On 64-bit platforms, upgrade to netqmail 1.06 or later,
which will presumably contain a fix, when available.
The InterWorx qmail RPM’s description says:
qmail is a small, fast, secure replacement for the sendmail package, which is the program that actually receives, routes, and delivers electronic mail.
This package is patched to netqmail-1.05 distribution of qmail. It is comprised of qmail-1.03 plus a patch file, some documentation, and a shell script which prepares the files for compilation. More information is available
at netqmail
Why does InterWorx’s qmail still report v1.03? Can the version number be updated?
Why does InterWorx’s qmail still report v1.03? Can the version number be updated?
I’m curious how the pci scan is determining the version. Is it really just looking at the RPM name? Are they actually detecting a problem? Would they prefer a RPM name of qmail-1.05? There’s really no such thing. netqmail is just a series of patches to qmail-1.03, which our build also happens to include. Our build also includes a number of other patches above and beyond what netqmail does, so it would be just as much a misnomer to call it “netqmail.” Perhaps the best thing to do would be to rename our package to iworxqmail, to clearly distinguish it from the base qmail 1.03, or netqmail, etc. I don’t know if that would make PCI scanners any happier or not though.

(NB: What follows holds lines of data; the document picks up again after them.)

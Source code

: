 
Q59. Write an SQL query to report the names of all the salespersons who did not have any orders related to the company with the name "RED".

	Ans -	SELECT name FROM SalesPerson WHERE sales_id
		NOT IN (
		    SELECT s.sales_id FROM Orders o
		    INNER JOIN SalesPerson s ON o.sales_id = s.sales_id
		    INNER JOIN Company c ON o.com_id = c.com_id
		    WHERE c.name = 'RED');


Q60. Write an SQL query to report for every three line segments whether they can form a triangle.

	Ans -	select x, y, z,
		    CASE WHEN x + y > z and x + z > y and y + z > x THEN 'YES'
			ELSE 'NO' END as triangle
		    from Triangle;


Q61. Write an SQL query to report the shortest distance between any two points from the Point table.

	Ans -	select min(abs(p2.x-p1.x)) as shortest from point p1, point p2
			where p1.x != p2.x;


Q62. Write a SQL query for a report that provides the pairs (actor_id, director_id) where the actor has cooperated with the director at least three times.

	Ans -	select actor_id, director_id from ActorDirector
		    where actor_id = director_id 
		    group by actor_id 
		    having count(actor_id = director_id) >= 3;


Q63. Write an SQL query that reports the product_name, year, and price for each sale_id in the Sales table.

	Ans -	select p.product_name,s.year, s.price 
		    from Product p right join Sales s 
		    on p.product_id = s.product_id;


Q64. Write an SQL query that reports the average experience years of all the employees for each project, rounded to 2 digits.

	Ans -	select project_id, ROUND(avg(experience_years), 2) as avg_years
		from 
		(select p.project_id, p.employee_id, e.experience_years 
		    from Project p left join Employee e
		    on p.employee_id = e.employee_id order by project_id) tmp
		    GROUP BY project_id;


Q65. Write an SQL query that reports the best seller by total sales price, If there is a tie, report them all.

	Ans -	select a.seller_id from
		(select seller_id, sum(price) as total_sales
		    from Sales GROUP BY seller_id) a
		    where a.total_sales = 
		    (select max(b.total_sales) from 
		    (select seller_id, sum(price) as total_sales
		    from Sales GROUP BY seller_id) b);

They don’t have access to RPM, only external scanning. I think they are using service detection, detecting qmail, and assuming v1.03 since that is the newest version. Therefore updating won’t fix anything except for satisfying the requirements for an exception. For example, we could point them to the InterWorx RPM repo and they would see the version they want to see.
Btw, we are very frustrated by this, too. Our other PCI compliance vendor, Security Metrics, simply flags this issue as a possible problem, but Control Scan completely fails our client over this. They wouldn’t accept your detailed RPM description either. :mad: